● **Material provided**:
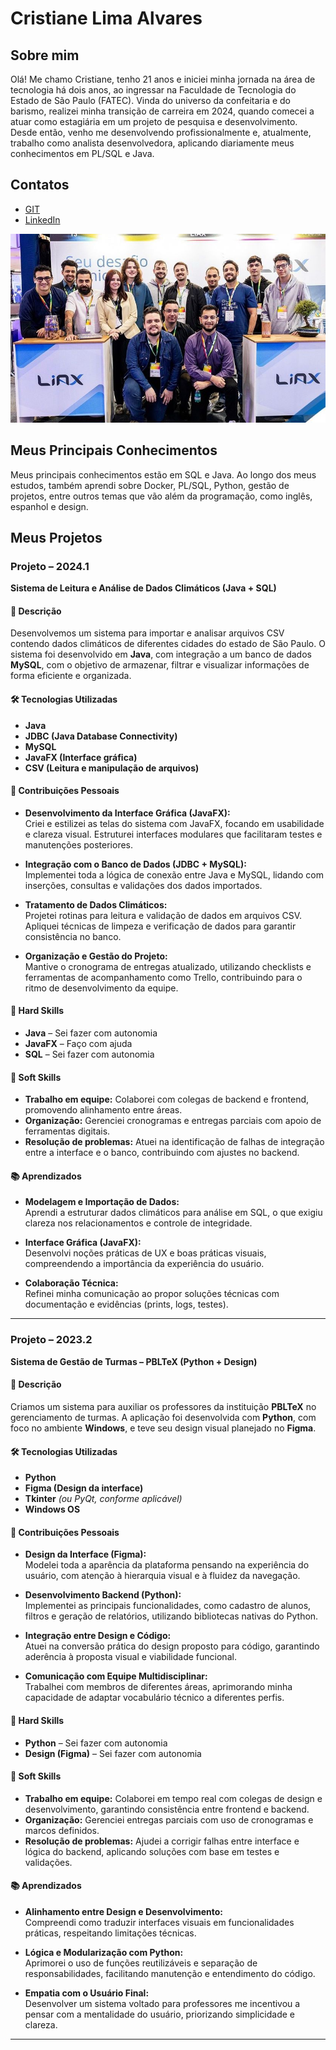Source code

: # Cristiane Lima Alvares

## Sobre mim

Olá! Me chamo Cristiane, tenho 21 anos e iniciei minha jornada na área de tecnologia há dois anos, ao ingressar na Faculdade de Tecnologia do Estado de São Paulo
(FATEC).
Vinda do universo da confeitaria e do barismo, realizei minha transição de carreira em 2024, quando comecei a atuar como estagiária em um projeto de pesquisa e desenvolvimento. Desde então, venho me desenvolvendo profissionalmente e, atualmente, trabalho como analista desenvolvedora, aplicando diariamente meus conhecimentos em PL/SQL e Java.

## Contatos
* [GIT](https://github.com/hstcris)
* [LinkedIn](https://www.linkedin.com/in/cristiane-alvares/)

![Evento de tecnologia](https://github.com/hstcris/Bertoti/raw/main/METODOLOGIA/evento-tecnologia.jpeg)

## Meus Principais Conhecimentos
Meus principais conhecimentos estão em SQL e Java. Ao longo dos meus estudos, também aprendi sobre Docker, PL/SQL, Python, gestão de projetos, entre outros temas que vão além da programação, como inglês, espanhol e design. 

## Meus Projetos

### Projeto – 2024.1  
**Sistema de Leitura e Análise de Dados Climáticos (Java + SQL)**

#### 📌 Descrição
Desenvolvemos um sistema para importar e analisar arquivos CSV contendo dados climáticos de diferentes cidades do estado de São Paulo. O sistema foi desenvolvido em **Java**, com integração a um banco de dados **MySQL**, com o objetivo de armazenar, filtrar e visualizar informações de forma eficiente e organizada.

#### 🛠 Tecnologias Utilizadas
- **Java**
- **JDBC (Java Database Connectivity)**
- **MySQL**
- **JavaFX (Interface gráfica)**
- **CSV (Leitura e manipulação de arquivos)**

#### 💼 Contribuições Pessoais
- **Desenvolvimento da Interface Gráfica (JavaFX):**  
  Criei e estilizei as telas do sistema com JavaFX, focando em usabilidade e clareza visual. Estruturei interfaces modulares que facilitaram testes e manutenções posteriores.

- **Integração com o Banco de Dados (JDBC + MySQL):**  
  Implementei toda a lógica de conexão entre Java e MySQL, lidando com inserções, consultas e validações dos dados importados.

- **Tratamento de Dados Climáticos:**  
  Projetei rotinas para leitura e validação de dados em arquivos CSV. Apliquei técnicas de limpeza e verificação de dados para garantir consistência no banco.

- **Organização e Gestão do Projeto:**  
  Mantive o cronograma de entregas atualizado, utilizando checklists e ferramentas de acompanhamento como Trello, contribuindo para o ritmo de desenvolvimento da equipe.

#### 🧠 Hard Skills
- **Java** – Sei fazer com autonomia  
- **JavaFX** – Faço com ajuda  
- **SQL** – Sei fazer com autonomia  

#### 🤝 Soft Skills
- **Trabalho em equipe:** Colaborei com colegas de backend e frontend, promovendo alinhamento entre áreas.  
- **Organização:** Gerenciei cronogramas e entregas parciais com apoio de ferramentas digitais.  
- **Resolução de problemas:** Atuei na identificação de falhas de integração entre a interface e o banco, contribuindo com ajustes no backend.

#### 📚 Aprendizados
- **Modelagem e Importação de Dados:**  
  Aprendi a estruturar dados climáticos para análise em SQL, o que exigiu clareza nos relacionamentos e controle de integridade.

- **Interface Gráfica (JavaFX):**  
  Desenvolvi noções práticas de UX e boas práticas visuais, compreendendo a importância da experiência do usuário.

- **Colaboração Técnica:**  
  Refinei minha comunicação ao propor soluções técnicas com documentação e evidências (prints, logs, testes).

---

### Projeto – 2023.2  
**Sistema de Gestão de Turmas – PBLTeX (Python + Design)**

#### 📌 Descrição
Criamos um sistema para auxiliar os professores da instituição **PBLTeX** no gerenciamento de turmas. A aplicação foi desenvolvida com **Python**, com foco no ambiente **Windows**, e teve seu design visual planejado no **Figma**.

#### 🛠 Tecnologias Utilizadas
- **Python**
- **Figma (Design da interface)**
- **Tkinter** *(ou PyQt, conforme aplicável)*
- **Windows OS**

#### 💼 Contribuições Pessoais
- **Design da Interface (Figma):**  
  Modelei toda a aparência da plataforma pensando na experiência do usuário, com atenção à hierarquia visual e à fluidez da navegação.

- **Desenvolvimento Backend (Python):**  
  Implementei as principais funcionalidades, como cadastro de alunos, filtros e geração de relatórios, utilizando bibliotecas nativas do Python.

- **Integração entre Design e Código:**  
  Atuei na conversão prática do design proposto para código, garantindo aderência à proposta visual e viabilidade funcional.

- **Comunicação com Equipe Multidisciplinar:**  
  Trabalhei com membros de diferentes áreas, aprimorando minha capacidade de adaptar vocabulário técnico a diferentes perfis.

#### 🧠 Hard Skills
- **Python** – Sei fazer com autonomia  
- **Design (Figma)** – Sei fazer com autonomia  

#### 🤝 Soft Skills
- **Trabalho em equipe:** Colaborei em tempo real com colegas de design e desenvolvimento, garantindo consistência entre frontend e backend.  
- **Organização:** Gerenciei entregas parciais com uso de cronogramas e marcos definidos.  
- **Resolução de problemas:** Ajudei a corrigir falhas entre interface e lógica do backend, aplicando soluções com base em testes e validações.

#### 📚 Aprendizados
- **Alinhamento entre Design e Desenvolvimento:**  
  Compreendi como traduzir interfaces visuais em funcionalidades práticas, respeitando limitações técnicas.

- **Lógica e Modularização com Python:**  
  Aprimorei o uso de funções reutilizáveis e separação de responsabilidades, facilitando manutenção e entendimento do código.

- **Empatia com o Usuário Final:**  
  Desenvolver um sistema voltado para professores me incentivou a pensar com a mentalidade do usuário, priorizando simplicidade e clareza.

---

● **Try it**: All records above need to be returned exactly. Omit the pictures.

● **Response to this exercise**:
Source code

: # Cristiane Lima Alvares

## Sobre mim

Olá! Me chamo Cristiane, tenho 21 anos e iniciei minha jornada na área de tecnologia há dois anos, ao ingressar na Faculdade de Tecnologia do Estado de São Paulo
(FATEC).
Vinda do universo da confeitaria e do barismo, realizei minha transição de carreira em 2024, quando comecei a atuar como estagiária em um projeto de pesquisa e desenvolvimento. Desde então, venho me desenvolvendo profissionalmente e, atualmente, trabalho como analista desenvolvedora, aplicando diariamente meus conhecimentos em PL/SQL e Java.

## Contatos
* [GIT](https://github.com/hstcris)
* [LinkedIn](https://www.linkedin.com/in/cristiane-alvares/)

![Evento de tecnologia](https://github.com/hstcris/Bertoti/raw/main/METODOLOGIA/evento-tecnologia.jpeg)

## Meus Principais Conhecimentos
Meus principais conhecimentos estão em SQL e Java. Ao longo dos meus estudos, também aprendi sobre Docker, PL/SQL, Python, gestão de projetos, entre outros temas que vão além da programação, como inglês, espanhol e design. 

## Meus Projetos

### Projeto – 2024.1  
**Sistema de Leitura e Análise de Dados Climáticos (Java + SQL)**

#### 📌 Descrição
Desenvolvemos um sistema para importar e analisar arquivos CSV contendo dados climáticos de diferentes cidades do estado de São Paulo. O sistema foi desenvolvido em **Java**, com integração a um banco de dados **MySQL**, com o objetivo de armazenar, filtrar e visualizar informações de forma eficiente e organizada.

#### 🛠 Tecnologias Utilizadas
- **Java**
- **JDBC (Java Database Connectivity)**
- **MySQL**
- **JavaFX (Interface gráfica)**
- **CSV (Leitura e manipulação de arquivos)**

#### 💼 Contribuições Pessoais
- **Desenvolvimento da Interface Gráfica (JavaFX):**  
  Criei e estilizei as telas do sistema com JavaFX, focando em usabilidade e clareza visual. Estruturei interfaces modulares que facilitaram testes e manutenções posteriores.

- **Integração com o Banco de Dados (JDBC + MySQL):**  
  Implementei toda a lógica de conexão entre Java e MySQL, lidando com inserções, consultas e validações dos dados importados.

- **Tratamento de Dados Climáticos:**  
  Projetei rotinas para leitura e validação de dados em arquivos CSV. Apliquei técnicas de limpeza e verificação de dados para garantir consistência no banco.

- **Organização e Gestão do Projeto:**  
  Mantive o cronograma de entregas atualizado, utilizando checklists e ferramentas de acompanhamento como Trello, contribuindo para o ritmo de desenvolvimento da equipe.

#### 🧠 Hard Skills
- **Java** – Sei fazer com autonomia  
- **JavaFX** – Faço com ajuda  
- **SQL** – Sei fazer com autonomia  

#### 🤝 Soft Skills
- **Trabalho em equipe:** Colaborei com colegas de backend e frontend, promovendo alinhamento entre áreas.  
- **Organização:** Gerenciei cronogramas e entregas parciais com apoio de ferramentas digitais.  
- **Resolução de problemas:** Atuei na identificação de falhas de integração entre a interface e o banco, contribuindo com ajustes no backend.

#### 📚 Aprendizados
- **Modelagem e Importação de Dados:**  
  Aprendi a estruturar dados climáticos para análise em SQL, o que exigiu clareza nos relacionamentos e controle de integridade.

- **Interface Gráfica (JavaFX):**  
  Desenvolvi noções práticas de UX e boas práticas visuais, compreendendo a importância da experiência do usuário.

- **Colaboração Técnica:**  
  Refinei minha comunicação ao propor soluções técnicas com documentação e evidências (prints, logs, testes).

---

### Projeto – 2023.2  
**Sistema de Gestão de Turmas – PBLTeX (Python + Design)**

#### 📌 Descrição
Criamos um sistema para auxiliar os professores da instituição **PBLTeX** no gerenciamento de turmas. A aplicação foi desenvolvida com **Python**, com foco no ambiente **Windows**, e teve seu design visual planejado no **Figma**.

#### 🛠 Tecnologias Utilizadas
- **Python**
- **Figma (Design da interface)**
- **Tkinter** *(ou PyQt, conforme aplicável)*
- **Windows OS**

#### 💼 Contribuições Pessoais
- **Design da Interface (Figma):**  
  Modelei toda a aparência da plataforma pensando na experiência do usuário, com atenção à hierarquia visual e à fluidez da navegação.

- **Desenvolvimento Backend (Python):**  
  Implementei as principais funcionalidades, como cadastro de alunos, filtros e geração de relatórios, utilizando bibliotecas nativas do Python.

- **Integração entre Design e Código:**  
  Atuei na conversão prática do design proposto para código, garantindo aderência à proposta visual e viabilidade funcional.

- **Comunicação com Equipe Multidisciplinar:**  
  Trabalhei com membros de diferentes áreas, aprimorando minha capacidade de adaptar vocabulário técnico a diferentes perfis.

#### 🧠 Hard Skills
- **Python** – Sei fazer com autonomia  
- **Design (Figma)** – Sei fazer com autonomia  

#### 🤝 Soft Skills
- **Trabalho em equipe:** Colaborei em tempo real com colegas de design e desenvolvimento, garantindo consistência entre frontend e backend.  
- **Organização:** Gerenciei entregas parciais com uso de cronogramas e marcos definidos.  
- **Resolução de problemas:** Ajudei a corrigir falhas entre interface e lógica do backend, aplicando soluções com base em testes e validações.

#### 📚 Aprendizados
- **Alinhamento entre Design e Desenvolvimento:**  
  Compreendi como traduzir interfaces visuais em funcionalidades práticas, respeitando limitações técnicas.

- **Lógica e Modularização com Python:**  
  Aprimorei o uso de funções reutilizáveis e separação de responsabilidades, facilitando manutenção e entendimento do código.

- **Empatia com o Usuário Final:**  
  Desenvolver um sistema voltado para professores me incentivou a pensar com a mentalidade do usuário, priorizando simplicidade e clareza.

---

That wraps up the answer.